Go through the records and set each one down exactly, skipping any picture.

═════ The input ═════

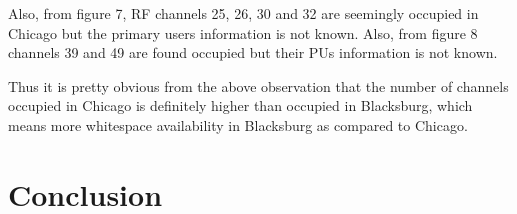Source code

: \documentclass[12pt,sts]{report}
\begin{document}
	Also, from figure 7, RF channels 25, 26, 30 and 32 are seemingly occupied in Chicago but the primary users information is not known. Also, from figure 8 channels 39 and 49 are found occupied but their PUs information is not known.
	
	Thus it is pretty obvious from the above observation that the number of channels occupied in Chicago is definitely higher than occupied in Blacksburg, which means more whitespace availability in Blacksburg as compared to Chicago.
\pagebreak
	
	
	
	

\section{Conclusion}
\end{document}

═════

--- Result below ---
Source code

: \documentclass[12pt,sts]{report}
\begin{document}
	Also, from figure 7, RF channels 25, 26, 30 and 32 are seemingly occupied in Chicago but the primary users information is not known. Also, from figure 8 channels 39 and 49 are found occupied but their PUs information is not known.
	
	Thus it is pretty obvious from the above observation that the number of channels occupied in Chicago is definitely higher than occupied in Blacksburg, which means more whitespace availability in Blacksburg as compared to Chicago.
\pagebreak
	
	
	
	

\section{Conclusion}
\end{document}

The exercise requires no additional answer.